Plain-text document sources
-*-*-

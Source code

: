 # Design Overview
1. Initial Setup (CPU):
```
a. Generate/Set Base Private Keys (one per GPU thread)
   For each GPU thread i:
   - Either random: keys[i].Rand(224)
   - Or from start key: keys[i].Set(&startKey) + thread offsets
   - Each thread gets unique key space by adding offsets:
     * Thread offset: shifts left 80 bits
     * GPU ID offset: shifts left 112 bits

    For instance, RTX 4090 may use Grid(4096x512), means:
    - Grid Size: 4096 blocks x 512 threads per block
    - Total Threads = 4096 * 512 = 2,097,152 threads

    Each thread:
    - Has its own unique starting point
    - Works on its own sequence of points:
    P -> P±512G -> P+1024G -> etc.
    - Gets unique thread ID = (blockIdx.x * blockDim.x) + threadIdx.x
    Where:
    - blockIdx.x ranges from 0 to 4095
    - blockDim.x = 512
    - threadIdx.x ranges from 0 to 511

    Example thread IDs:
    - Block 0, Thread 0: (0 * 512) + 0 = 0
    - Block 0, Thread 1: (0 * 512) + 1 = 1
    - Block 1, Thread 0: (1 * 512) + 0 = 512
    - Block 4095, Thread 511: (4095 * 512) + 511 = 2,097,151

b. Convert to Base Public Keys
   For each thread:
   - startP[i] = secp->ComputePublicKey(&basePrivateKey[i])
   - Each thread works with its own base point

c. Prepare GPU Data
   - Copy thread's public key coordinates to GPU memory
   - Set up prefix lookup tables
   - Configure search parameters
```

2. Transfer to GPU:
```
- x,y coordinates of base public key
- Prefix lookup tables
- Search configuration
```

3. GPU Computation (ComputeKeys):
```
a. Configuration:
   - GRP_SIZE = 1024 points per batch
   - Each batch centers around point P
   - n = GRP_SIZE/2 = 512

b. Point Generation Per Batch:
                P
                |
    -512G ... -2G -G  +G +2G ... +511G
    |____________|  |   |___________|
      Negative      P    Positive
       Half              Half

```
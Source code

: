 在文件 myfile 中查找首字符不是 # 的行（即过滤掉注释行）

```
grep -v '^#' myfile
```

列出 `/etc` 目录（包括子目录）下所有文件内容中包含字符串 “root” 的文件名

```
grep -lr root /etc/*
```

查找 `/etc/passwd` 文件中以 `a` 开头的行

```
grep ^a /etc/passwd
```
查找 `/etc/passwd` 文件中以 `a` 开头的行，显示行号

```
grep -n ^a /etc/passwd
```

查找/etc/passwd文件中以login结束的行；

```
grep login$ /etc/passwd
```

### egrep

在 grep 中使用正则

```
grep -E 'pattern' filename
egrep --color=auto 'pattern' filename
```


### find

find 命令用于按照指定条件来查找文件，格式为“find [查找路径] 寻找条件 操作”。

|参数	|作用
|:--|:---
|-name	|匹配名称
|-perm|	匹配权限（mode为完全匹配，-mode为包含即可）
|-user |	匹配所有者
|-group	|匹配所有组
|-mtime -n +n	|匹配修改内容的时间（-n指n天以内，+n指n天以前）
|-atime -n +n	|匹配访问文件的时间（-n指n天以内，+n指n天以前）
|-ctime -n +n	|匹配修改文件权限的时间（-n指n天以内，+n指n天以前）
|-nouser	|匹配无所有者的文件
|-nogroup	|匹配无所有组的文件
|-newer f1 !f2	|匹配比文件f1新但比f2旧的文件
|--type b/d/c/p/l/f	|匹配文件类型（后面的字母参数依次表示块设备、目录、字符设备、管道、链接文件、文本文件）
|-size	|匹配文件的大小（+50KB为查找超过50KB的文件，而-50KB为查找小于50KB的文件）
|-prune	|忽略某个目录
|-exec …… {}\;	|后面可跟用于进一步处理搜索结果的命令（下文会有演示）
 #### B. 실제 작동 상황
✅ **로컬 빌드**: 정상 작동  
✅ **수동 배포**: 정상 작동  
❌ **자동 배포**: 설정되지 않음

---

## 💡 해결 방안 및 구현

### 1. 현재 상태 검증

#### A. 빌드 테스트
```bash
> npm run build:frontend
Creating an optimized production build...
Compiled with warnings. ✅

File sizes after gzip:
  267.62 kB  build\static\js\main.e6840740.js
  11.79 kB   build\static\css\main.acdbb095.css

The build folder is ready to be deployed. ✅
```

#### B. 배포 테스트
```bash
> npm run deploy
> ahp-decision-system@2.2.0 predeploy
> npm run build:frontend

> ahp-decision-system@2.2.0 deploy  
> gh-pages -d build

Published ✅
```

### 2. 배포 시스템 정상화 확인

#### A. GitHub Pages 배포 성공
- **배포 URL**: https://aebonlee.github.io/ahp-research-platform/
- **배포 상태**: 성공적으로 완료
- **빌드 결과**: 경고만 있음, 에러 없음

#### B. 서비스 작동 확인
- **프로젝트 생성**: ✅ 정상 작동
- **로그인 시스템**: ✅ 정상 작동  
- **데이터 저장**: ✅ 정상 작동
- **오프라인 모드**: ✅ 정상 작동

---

-*-*-

TASK DESCRIPTION
When a line of the records holds the word "system", copy that line.

ANSWER SPACE
> ahp-decision-system@2.2.0 predeploy
> ahp-decision-system@2.2.0 deploy  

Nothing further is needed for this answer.